▶ EXERCISE DIRECTIONS
For this exercise, return exactly the lines of the material below that begin at the one with "without SMM’s knowledge;" and stop after the one with "[^6]: Prosecution’s Closing".

▶ DATA TO USE
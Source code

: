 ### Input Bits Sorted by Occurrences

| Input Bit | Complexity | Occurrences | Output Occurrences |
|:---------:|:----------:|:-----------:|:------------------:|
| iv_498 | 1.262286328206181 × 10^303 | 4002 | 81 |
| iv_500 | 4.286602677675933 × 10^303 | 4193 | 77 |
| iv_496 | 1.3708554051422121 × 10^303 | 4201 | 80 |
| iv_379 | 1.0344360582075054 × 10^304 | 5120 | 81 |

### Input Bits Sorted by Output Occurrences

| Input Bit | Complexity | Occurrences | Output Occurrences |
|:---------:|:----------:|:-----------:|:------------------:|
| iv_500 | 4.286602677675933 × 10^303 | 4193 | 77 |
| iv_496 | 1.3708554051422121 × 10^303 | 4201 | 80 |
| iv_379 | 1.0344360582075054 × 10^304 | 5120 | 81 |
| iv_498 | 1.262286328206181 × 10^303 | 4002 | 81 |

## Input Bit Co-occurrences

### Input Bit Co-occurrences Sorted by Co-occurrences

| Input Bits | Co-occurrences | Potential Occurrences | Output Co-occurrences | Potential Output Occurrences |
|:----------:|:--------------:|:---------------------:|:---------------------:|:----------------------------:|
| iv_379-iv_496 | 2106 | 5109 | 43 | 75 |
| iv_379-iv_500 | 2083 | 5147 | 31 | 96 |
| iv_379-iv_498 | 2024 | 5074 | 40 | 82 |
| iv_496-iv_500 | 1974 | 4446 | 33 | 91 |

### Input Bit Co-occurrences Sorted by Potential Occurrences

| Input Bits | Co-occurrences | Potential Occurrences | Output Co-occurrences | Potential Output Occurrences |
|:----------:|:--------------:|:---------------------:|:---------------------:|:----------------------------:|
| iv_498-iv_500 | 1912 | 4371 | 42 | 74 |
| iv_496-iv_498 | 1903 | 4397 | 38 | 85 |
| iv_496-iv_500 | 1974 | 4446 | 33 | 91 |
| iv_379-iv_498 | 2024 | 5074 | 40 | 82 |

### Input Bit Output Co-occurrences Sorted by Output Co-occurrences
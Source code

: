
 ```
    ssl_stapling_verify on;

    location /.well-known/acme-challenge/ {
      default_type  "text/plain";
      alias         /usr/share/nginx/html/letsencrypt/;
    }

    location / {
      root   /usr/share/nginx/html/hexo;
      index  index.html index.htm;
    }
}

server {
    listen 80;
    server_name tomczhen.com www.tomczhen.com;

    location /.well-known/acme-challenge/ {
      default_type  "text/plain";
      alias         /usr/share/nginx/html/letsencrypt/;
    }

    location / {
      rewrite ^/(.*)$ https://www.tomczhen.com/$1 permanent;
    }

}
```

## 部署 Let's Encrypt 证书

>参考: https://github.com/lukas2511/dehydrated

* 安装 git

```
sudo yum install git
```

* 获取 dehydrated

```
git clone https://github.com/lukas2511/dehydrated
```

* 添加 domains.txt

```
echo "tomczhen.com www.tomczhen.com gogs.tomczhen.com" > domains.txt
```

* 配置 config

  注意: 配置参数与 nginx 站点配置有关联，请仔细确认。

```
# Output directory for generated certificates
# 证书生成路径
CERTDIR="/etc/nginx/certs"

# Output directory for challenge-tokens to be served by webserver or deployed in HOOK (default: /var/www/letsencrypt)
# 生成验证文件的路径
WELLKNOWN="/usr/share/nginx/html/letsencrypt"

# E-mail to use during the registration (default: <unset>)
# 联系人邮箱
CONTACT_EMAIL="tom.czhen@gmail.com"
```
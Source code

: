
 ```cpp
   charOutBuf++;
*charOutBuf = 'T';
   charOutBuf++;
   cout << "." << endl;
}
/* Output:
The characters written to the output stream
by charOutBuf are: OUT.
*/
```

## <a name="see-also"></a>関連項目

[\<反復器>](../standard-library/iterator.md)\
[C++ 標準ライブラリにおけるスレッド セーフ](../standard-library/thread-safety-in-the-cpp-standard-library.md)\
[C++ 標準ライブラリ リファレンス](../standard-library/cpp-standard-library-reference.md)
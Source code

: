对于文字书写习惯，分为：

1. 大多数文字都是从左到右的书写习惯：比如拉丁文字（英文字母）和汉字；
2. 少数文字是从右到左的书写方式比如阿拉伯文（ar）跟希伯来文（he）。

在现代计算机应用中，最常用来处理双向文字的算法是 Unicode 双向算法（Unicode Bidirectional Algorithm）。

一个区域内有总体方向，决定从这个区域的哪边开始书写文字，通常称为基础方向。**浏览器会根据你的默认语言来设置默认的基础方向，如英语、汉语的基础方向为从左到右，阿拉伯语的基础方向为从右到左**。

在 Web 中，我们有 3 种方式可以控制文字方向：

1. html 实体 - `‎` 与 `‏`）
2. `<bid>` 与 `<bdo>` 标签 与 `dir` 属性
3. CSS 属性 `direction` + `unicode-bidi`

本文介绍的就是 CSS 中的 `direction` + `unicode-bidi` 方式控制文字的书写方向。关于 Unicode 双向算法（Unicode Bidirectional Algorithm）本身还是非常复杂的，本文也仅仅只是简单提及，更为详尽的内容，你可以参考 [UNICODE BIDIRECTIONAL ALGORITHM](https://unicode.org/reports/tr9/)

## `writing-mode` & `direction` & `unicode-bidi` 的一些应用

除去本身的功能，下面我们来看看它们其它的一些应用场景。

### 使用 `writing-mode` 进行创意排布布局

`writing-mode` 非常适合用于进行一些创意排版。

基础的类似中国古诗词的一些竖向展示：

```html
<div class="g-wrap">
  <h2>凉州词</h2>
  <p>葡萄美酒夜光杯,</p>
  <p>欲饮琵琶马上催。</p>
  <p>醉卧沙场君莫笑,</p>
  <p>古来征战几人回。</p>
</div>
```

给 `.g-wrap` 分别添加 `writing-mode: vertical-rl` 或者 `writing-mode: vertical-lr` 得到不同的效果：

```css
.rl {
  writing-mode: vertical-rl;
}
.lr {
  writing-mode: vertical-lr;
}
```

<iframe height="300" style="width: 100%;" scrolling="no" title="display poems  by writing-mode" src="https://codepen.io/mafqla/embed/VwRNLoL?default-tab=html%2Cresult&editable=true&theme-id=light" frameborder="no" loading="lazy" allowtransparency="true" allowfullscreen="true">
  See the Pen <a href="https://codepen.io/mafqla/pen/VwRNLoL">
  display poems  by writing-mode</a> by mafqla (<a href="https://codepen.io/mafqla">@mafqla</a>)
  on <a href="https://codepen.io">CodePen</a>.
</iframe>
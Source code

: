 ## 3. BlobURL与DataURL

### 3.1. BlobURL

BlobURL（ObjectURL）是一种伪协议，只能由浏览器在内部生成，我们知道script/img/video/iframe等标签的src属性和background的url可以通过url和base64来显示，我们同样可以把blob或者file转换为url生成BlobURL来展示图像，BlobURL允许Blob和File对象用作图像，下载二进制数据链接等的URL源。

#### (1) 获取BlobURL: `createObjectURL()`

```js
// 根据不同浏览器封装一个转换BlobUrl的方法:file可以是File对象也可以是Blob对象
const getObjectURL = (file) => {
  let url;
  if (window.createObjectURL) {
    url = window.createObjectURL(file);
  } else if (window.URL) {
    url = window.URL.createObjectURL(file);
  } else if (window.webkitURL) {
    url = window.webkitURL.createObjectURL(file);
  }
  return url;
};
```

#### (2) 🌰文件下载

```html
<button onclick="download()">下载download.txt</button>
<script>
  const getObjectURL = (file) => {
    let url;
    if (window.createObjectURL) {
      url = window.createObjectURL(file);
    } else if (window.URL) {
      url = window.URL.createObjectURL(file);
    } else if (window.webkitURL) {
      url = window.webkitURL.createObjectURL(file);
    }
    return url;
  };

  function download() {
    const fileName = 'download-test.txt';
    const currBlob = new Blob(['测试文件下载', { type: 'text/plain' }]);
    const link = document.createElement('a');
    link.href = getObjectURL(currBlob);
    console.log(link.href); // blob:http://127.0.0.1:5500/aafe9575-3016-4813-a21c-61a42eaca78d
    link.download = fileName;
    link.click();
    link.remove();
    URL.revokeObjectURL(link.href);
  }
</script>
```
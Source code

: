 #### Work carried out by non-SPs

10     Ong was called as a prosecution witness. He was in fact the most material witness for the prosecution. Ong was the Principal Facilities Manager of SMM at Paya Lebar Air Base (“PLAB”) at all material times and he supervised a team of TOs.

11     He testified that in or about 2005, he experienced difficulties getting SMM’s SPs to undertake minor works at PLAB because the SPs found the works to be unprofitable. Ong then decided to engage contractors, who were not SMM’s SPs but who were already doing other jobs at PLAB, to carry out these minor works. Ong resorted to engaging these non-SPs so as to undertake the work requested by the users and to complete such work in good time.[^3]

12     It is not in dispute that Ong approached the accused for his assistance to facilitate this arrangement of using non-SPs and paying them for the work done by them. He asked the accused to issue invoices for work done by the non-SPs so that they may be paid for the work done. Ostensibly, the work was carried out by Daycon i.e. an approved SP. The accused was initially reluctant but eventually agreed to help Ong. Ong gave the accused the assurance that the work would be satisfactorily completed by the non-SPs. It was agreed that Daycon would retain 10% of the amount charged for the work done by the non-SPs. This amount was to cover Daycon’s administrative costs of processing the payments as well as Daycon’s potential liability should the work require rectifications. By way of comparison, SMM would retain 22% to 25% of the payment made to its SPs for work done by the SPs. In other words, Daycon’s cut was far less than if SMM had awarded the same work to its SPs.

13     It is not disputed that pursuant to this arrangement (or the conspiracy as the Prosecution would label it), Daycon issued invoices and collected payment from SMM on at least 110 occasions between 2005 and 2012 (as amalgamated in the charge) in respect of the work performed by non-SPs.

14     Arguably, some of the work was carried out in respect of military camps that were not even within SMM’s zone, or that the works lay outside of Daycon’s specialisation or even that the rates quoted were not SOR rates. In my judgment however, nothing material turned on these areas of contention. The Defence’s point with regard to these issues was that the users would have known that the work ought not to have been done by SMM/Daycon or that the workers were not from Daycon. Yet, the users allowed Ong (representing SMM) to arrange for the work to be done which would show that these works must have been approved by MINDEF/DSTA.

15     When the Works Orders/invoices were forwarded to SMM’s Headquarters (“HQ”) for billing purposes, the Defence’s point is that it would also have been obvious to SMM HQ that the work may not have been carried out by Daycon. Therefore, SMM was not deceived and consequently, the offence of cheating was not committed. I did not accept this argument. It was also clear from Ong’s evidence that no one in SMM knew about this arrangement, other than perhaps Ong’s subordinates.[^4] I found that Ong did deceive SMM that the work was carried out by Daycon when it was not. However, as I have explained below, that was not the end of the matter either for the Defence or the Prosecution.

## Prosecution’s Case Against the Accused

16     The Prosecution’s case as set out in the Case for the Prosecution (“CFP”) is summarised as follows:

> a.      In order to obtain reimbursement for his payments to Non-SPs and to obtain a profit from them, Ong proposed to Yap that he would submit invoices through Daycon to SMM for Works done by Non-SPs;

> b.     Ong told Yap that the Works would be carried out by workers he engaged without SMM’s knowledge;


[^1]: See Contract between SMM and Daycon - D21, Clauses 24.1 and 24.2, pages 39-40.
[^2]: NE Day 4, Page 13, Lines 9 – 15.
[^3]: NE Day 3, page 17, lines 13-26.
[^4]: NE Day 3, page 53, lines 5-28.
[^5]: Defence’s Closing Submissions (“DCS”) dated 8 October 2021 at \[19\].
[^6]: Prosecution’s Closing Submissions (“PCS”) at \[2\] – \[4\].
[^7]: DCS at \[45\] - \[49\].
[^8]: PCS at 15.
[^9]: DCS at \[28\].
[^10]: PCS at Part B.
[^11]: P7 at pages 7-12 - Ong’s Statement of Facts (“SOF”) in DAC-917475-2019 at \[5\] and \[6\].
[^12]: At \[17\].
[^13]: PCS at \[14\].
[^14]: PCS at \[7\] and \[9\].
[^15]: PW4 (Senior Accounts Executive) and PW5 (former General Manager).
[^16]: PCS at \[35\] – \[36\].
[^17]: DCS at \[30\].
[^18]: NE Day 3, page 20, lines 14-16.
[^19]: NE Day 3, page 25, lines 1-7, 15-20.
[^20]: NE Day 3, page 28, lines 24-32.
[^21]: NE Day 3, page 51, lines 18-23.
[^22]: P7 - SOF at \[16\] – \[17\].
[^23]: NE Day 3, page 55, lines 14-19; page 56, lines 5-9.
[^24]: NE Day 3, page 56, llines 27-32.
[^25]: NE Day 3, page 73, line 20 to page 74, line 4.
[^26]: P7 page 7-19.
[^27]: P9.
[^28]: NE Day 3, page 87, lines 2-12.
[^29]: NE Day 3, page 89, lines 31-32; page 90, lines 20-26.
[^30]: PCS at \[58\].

▶ TASK OUTPUT
> b.     Ong told Yap that the Works would be carried out by workers he engaged without SMM’s knowledge;


[^1]: See Contract between SMM and Daycon - D21, Clauses 24.1 and 24.2, pages 39-40.
[^2]: NE Day 4, Page 13, Lines 9 – 15.
[^3]: NE Day 3, page 17, lines 13-26.
[^4]: NE Day 3, page 53, lines 5-28.
[^5]: Defence’s Closing Submissions (“DCS”) dated 8 October 2021 at \[19\].
[^6]: Prosecution’s Closing Submissions (“PCS”) at \[2\] – \[4\].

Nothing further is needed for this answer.